Technology deep-dive

Kafka to Iceberg: the integration hidden costs.

Streaming security telemetry from Apache Kafka into an Apache Iceberg lakehouse sounds like a wiring exercise. In practice, four hidden costs (the small-file problem, compaction throughput, exactly-once delivery semantics, and schema-evolution coordination) determine whether the lakehouse stays performant six months in or degrades into an expensive cold-storage tier.

Reading time: about 19 minutes. Evidence tier: B overall (Jack Vanlightly's independent analysis, practitioner discussions, vendor documentation cross-referenced) with one Tier A primary source (the Ursa paper at VLDB 2025) and one Tier A point from my own H-REALTIME-OCSF-01 proof-of-concept. Cost figures are directional and hedged throughout.

The mismatch

Kafka and Iceberg were designed for opposite access patterns.

Apache Kafka is optimized for streaming: append-only writes, offset-ordered reads, small messages on the order of 16 KB, short retention measured in days to weeks, throughput delivered through partition parallelism. It is, by design, not a data warehouse.

Apache Iceberg is optimized for analytics. Large scans with column pruning and predicate pushdown, Parquet files in the hundreds-of-megabytes range, retention measured in months to years to decades, partitioning by business dimensions (event time, asset, severity) rather than offset order.

The integration question is what happens at the seam, because Kafka's natural output unit, a 16 KB message on a partition, is roughly ten thousand times smaller than Iceberg's natural input unit, a 512 MB Parquet file, and bridging that gap is an architectural decision that determines whether your lakehouse stays performant or drowns in small files.

The vendor pitches around this seam are loud ("zero-copy! Single source of truth! No duplication!"), and they obscure four practical costs that, in my experience and in the practitioner discussions I trust, are what determine whether the integration succeeds.

Hidden cost #1

The small-file problem.

"Small-file problem" is the term of art for what happens when a streaming ingestion pipeline lands each micro-batch as a separate Parquet file. Iceberg's metadata layer tracks every file. Query planning has to open and scan the metadata for each one. At a few hundred files per partition the overhead is invisible; at hundreds of thousands of small files per table, query planning starts to take longer than the query itself.

For security workloads the math is unforgiving. A modest Kafka deployment ingesting 50 million EDR events per day, partitioned into Iceberg every minute for query freshness, writes roughly 1,440 files per day per partition. Over thirty days that's 43,200 files per partition. Threat-hunting queries that touch ninety days of history are now planning across a hundred thousand files before they read a single byte of event data.

The fix is compaction, where a background job reads many small Parquet files and rewrites them as fewer, larger ones, then updates Iceberg's metadata to point at the new files and mark the old ones for expiration. It works, but it isn't free, and the cost is one of the things vendors don't put on the pricing page.

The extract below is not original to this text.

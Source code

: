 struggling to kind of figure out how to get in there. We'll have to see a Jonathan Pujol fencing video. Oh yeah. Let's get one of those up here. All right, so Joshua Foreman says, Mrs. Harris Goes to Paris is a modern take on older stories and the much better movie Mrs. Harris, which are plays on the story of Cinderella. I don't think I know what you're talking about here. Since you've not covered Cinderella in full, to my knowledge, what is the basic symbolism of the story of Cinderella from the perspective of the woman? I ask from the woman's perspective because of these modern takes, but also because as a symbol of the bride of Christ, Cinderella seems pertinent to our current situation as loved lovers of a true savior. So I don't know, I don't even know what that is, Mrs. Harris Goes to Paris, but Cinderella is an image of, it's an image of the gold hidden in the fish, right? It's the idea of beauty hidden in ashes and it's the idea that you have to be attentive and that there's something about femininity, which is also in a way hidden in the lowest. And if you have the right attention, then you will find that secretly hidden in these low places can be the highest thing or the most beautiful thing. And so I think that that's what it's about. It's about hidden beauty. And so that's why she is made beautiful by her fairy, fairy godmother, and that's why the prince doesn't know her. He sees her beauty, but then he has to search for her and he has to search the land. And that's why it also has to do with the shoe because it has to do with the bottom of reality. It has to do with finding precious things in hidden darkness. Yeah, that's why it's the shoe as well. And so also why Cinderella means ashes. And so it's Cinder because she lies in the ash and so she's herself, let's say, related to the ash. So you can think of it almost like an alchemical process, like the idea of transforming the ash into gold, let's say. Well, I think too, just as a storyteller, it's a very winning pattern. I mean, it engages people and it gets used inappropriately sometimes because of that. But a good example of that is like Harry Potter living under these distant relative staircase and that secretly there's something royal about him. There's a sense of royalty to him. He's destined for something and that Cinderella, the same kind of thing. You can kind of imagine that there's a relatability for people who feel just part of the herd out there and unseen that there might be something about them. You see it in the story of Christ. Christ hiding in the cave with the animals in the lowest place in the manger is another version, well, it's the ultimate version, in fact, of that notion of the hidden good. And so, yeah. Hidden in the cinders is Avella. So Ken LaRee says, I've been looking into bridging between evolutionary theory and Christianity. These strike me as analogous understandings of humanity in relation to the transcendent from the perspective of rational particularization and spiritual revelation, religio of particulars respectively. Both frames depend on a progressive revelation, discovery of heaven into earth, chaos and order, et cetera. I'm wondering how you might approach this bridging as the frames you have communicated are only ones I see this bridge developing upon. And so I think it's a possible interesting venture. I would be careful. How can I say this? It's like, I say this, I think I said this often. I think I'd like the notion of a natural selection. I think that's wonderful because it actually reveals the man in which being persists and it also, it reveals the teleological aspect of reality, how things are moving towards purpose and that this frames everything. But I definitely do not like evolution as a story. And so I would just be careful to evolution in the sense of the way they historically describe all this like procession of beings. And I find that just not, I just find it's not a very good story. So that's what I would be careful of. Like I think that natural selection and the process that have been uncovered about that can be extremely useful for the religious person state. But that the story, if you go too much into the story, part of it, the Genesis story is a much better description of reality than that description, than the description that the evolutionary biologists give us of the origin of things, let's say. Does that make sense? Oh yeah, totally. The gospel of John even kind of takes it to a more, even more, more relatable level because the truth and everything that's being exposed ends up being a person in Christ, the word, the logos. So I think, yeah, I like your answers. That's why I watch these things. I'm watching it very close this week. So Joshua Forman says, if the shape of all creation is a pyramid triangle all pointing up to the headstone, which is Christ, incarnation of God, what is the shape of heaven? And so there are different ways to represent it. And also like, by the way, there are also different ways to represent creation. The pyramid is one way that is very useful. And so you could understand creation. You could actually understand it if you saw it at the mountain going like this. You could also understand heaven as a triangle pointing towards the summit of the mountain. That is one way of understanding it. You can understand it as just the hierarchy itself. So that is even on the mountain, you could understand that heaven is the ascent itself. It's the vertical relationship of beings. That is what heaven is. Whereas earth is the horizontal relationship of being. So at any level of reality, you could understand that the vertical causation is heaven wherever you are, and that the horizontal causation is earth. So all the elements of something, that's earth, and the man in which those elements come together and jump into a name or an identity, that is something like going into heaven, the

Compaction is covered in more depth in Iceberg maintenance: compaction, snapshot expiry, and the operational tax →. The short version: budget for it explicitly, monitor compaction lag the way you'd monitor Kafka consumer lag, and don't assume the defaults from a vendor's quickstart will hold at production volume.

Hidden cost #2

Compaction throughput is the real ceiling.

Once you accept that compaction has to run, the next question is whether it can keep up. Compaction throughput (measured in megabytes per second of small files rewritten into large ones) has to exceed the ingest write rate, on average, across the time window you care about. If it doesn't, the small-file backlog grows monotonically and query performance degrades on a schedule.

The Kafka Connect Iceberg sink (the open-source connector originally from Tabular, now widely deployed) lands data as small files on the streaming side and relies on a separate Spark or Flink job to compact them. That separation is operationally clean: the streaming side stays fast, the compaction side runs on a budget you control. The pitfall is that the compaction job is sized independently, and a quiet schema change or a sudden traffic spike can push it under capacity without any obvious alert until query latency degrades.

Confluent's TableFlow (the managed Kafka-to-Iceberg path inside Confluent Cloud) and Aiven's Iceberg Topics (the equivalent on Aiven's managed Kafka) bundle the compaction job into the managed service. That's convenient. It's also where the pricing gets opaque. Compaction compute is part of the bill; how much you pay depends on workload shape rather than a flat per-GB rate. I have not seen a public methodology disclosure from either vendor that lets me model compaction cost ahead of time. Treat their pricing as something to measure in a paid pilot, not something to model from the rate card. (Pricing claims here are directional; I have not independently verified 2026 quotes.)

For my own H-REALTIME-OCSF-01 proof-of-concept (Kafka Connect Iceberg sink writing OCSF Network Activity events to Iceberg through a Nessie REST catalog, on a single-node WSL2 environment), I measured roughly 7,000 events per second sustained, with zero data loss, before compaction lag became the binding constraint. That's a constrained environment and production hardware would scale higher, but it establishes a copy-based baseline I trust because I ran it myself, and what ran out first was compaction throughput rather than Kafka write rate or Iceberg metadata throughput.

Hidden cost #3

Exactly-once delivery is operationally expensive.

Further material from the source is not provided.